- Input material:
•••
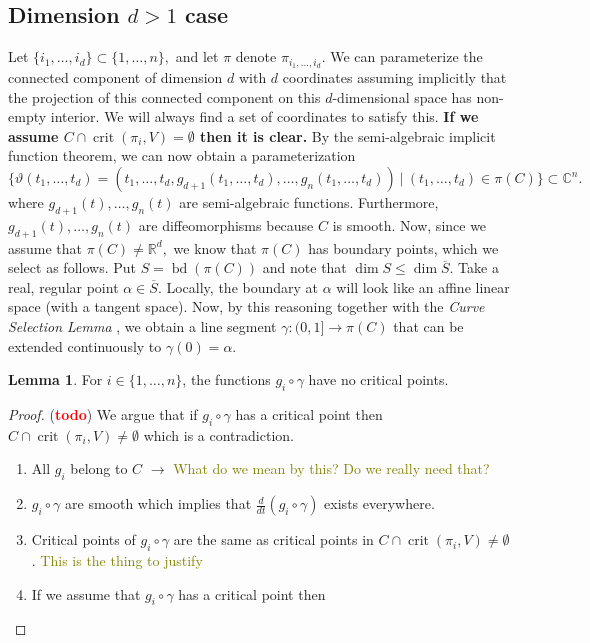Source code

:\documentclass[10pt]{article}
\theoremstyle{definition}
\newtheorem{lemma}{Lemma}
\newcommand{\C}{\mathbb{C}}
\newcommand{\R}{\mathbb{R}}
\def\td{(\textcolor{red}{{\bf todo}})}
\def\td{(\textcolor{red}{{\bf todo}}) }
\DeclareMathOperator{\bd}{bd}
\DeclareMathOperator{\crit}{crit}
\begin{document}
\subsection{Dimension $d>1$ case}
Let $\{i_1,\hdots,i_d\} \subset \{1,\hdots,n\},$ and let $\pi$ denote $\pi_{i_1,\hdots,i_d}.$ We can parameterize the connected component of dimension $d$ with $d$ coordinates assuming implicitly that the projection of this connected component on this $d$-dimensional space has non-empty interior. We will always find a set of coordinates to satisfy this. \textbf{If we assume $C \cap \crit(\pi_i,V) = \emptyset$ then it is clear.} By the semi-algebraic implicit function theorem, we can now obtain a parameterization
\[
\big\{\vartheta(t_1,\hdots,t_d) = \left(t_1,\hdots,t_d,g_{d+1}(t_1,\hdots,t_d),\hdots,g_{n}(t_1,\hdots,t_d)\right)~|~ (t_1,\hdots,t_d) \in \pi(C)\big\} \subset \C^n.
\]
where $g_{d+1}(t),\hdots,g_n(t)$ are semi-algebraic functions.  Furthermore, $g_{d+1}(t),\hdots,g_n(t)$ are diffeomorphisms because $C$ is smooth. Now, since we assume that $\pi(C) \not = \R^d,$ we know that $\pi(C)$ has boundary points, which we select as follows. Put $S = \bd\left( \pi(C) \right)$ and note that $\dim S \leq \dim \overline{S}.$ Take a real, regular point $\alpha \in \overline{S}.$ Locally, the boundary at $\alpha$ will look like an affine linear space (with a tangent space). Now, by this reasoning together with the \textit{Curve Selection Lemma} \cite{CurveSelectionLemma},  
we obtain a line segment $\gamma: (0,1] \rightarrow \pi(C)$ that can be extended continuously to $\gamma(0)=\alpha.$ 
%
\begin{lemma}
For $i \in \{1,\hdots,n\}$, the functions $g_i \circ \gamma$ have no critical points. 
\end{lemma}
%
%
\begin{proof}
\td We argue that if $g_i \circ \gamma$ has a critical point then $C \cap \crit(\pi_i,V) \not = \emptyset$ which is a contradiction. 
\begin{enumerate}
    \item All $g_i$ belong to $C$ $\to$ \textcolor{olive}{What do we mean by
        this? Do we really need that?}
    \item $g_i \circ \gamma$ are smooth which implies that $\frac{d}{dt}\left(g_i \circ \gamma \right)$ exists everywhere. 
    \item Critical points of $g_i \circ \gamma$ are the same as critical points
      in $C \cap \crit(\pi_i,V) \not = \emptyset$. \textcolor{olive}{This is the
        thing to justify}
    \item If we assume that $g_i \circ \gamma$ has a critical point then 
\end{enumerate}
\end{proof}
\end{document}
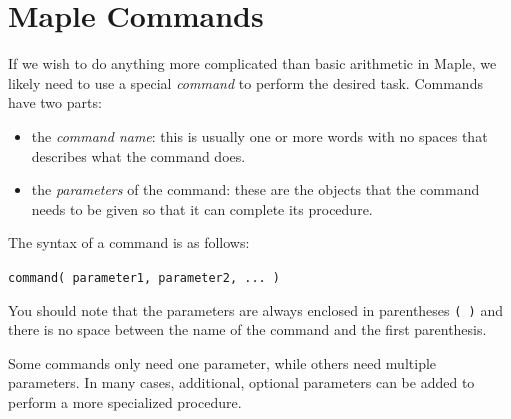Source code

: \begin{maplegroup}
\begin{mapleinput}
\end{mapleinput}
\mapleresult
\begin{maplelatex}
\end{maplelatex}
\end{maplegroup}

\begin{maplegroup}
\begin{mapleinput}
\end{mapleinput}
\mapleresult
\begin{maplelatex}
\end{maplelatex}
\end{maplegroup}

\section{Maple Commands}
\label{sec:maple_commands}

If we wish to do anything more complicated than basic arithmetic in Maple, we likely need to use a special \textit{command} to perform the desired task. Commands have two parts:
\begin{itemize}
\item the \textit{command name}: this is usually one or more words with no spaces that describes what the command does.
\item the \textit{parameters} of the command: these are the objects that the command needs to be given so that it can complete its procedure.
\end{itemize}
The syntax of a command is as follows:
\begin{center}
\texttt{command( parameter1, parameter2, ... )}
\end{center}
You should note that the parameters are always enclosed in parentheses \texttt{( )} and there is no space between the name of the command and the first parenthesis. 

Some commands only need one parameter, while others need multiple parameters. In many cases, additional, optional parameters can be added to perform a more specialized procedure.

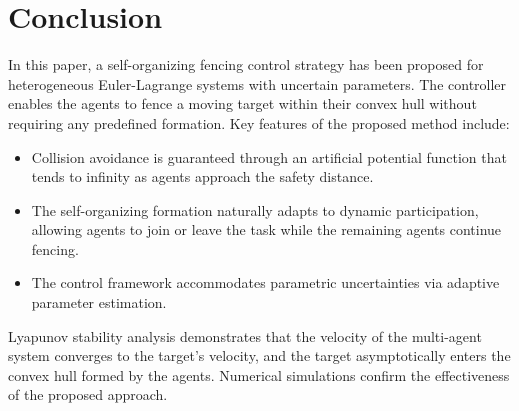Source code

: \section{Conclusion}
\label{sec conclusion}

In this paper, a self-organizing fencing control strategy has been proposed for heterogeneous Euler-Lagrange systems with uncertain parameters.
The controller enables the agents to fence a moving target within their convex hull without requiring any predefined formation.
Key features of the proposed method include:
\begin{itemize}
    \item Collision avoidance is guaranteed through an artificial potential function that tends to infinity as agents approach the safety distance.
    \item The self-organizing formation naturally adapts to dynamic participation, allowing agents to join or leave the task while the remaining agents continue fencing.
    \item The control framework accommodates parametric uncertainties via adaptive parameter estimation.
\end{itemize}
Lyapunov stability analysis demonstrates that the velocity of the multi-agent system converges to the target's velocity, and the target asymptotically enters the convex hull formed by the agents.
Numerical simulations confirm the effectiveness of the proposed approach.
•••
- Task to carry out: The entries are to be printed exactly as written; the pictures are to be left out.

- Answer box:
Source code

:\documentclass[10pt]{article}
\theoremstyle{definition}
\newtheorem{lemma}{Lemma}
\newcommand{\C}{\mathbb{C}}
\newcommand{\R}{\mathbb{R}}
\def\td{(\textcolor{red}{{\bf todo}})}
\def\td{(\textcolor{red}{{\bf todo}}) }
\DeclareMathOperator{\bd}{bd}
\DeclareMathOperator{\crit}{crit}
\begin{document}
\subsection{Dimension $d>1$ case}
Let $\{i_1,\hdots,i_d\} \subset \{1,\hdots,n\},$ and let $\pi$ denote $\pi_{i_1,\hdots,i_d}.$ We can parameterize the connected component of dimension $d$ with $d$ coordinates assuming implicitly that the projection of this connected component on this $d$-dimensional space has non-empty interior. We will always find a set of coordinates to satisfy this. \textbf{If we assume $C \cap \crit(\pi_i,V) = \emptyset$ then it is clear.} By the semi-algebraic implicit function theorem, we can now obtain a parameterization
\[
\big\{\vartheta(t_1,\hdots,t_d) = \left(t_1,\hdots,t_d,g_{d+1}(t_1,\hdots,t_d),\hdots,g_{n}(t_1,\hdots,t_d)\right)~|~ (t_1,\hdots,t_d) \in \pi(C)\big\} \subset \C^n.
\]
where $g_{d+1}(t),\hdots,g_n(t)$ are semi-algebraic functions.  Furthermore, $g_{d+1}(t),\hdots,g_n(t)$ are diffeomorphisms because $C$ is smooth. Now, since we assume that $\pi(C) \not = \R^d,$ we know that $\pi(C)$ has boundary points, which we select as follows. Put $S = \bd\left( \pi(C) \right)$ and note that $\dim S \leq \dim \overline{S}.$ Take a real, regular point $\alpha \in \overline{S}.$ Locally, the boundary at $\alpha$ will look like an affine linear space (with a tangent space). Now, by this reasoning together with the \textit{Curve Selection Lemma} \cite{CurveSelectionLemma},  
we obtain a line segment $\gamma: (0,1] \rightarrow \pi(C)$ that can be extended continuously to $\gamma(0)=\alpha.$ 
%
\begin{lemma}
For $i \in \{1,\hdots,n\}$, the functions $g_i \circ \gamma$ have no critical points. 
\end{lemma}
%
%
\begin{proof}
\td We argue that if $g_i \circ \gamma$ has a critical point then $C \cap \crit(\pi_i,V) \not = \emptyset$ which is a contradiction. 
\begin{enumerate}
    \item All $g_i$ belong to $C$ $\to$ \textcolor{olive}{What do we mean by
        this? Do we really need that?}
    \item $g_i \circ \gamma$ are smooth which implies that $\frac{d}{dt}\left(g_i \circ \gamma \right)$ exists everywhere. 
    \item Critical points of $g_i \circ \gamma$ are the same as critical points
      in $C \cap \crit(\pi_i,V) \not = \emptyset$. \textcolor{olive}{This is the
        thing to justify}
    \item If we assume that $g_i \circ \gamma$ has a critical point then 
\end{enumerate}
\end{proof}
\end{document}
Source code

: \begin{maplegroup}
\begin{mapleinput}
\end{mapleinput}
\mapleresult
\begin{maplelatex}
\end{maplelatex}
\end{maplegroup}

\begin{maplegroup}
\begin{mapleinput}
\end{mapleinput}
\mapleresult
\begin{maplelatex}
\end{maplelatex}
\end{maplegroup}

\section{Maple Commands}
\label{sec:maple_commands}

If we wish to do anything more complicated than basic arithmetic in Maple, we likely need to use a special \textit{command} to perform the desired task. Commands have two parts:
\begin{itemize}
\item the \textit{command name}: this is usually one or more words with no spaces that describes what the command does.
\item the \textit{parameters} of the command: these are the objects that the command needs to be given so that it can complete its procedure.
\end{itemize}
The syntax of a command is as follows:
\begin{center}
\texttt{command( parameter1, parameter2, ... )}
\end{center}
You should note that the parameters are always enclosed in parentheses \texttt{( )} and there is no space between the name of the command and the first parenthesis. 

Some commands only need one parameter, while others need multiple parameters. In many cases, additional, optional parameters can be added to perform a more specialized procedure.

Source code

: \section{Conclusion}
\label{sec conclusion}

In this paper, a self-organizing fencing control strategy has been proposed for heterogeneous Euler-Lagrange systems with uncertain parameters.
The controller enables the agents to fence a moving target within their convex hull without requiring any predefined formation.
Key features of the proposed method include:
\begin{itemize}
    \item Collision avoidance is guaranteed through an artificial potential function that tends to infinity as agents approach the safety distance.
    \item The self-organizing formation naturally adapts to dynamic participation, allowing agents to join or leave the task while the remaining agents continue fencing.
    \item The control framework accommodates parametric uncertainties via adaptive parameter estimation.
\end{itemize}
Lyapunov stability analysis demonstrates that the velocity of the multi-agent system converges to the target's velocity, and the target asymptotically enters the convex hull formed by the agents.
Numerical simulations confirm the effectiveness of the proposed approach.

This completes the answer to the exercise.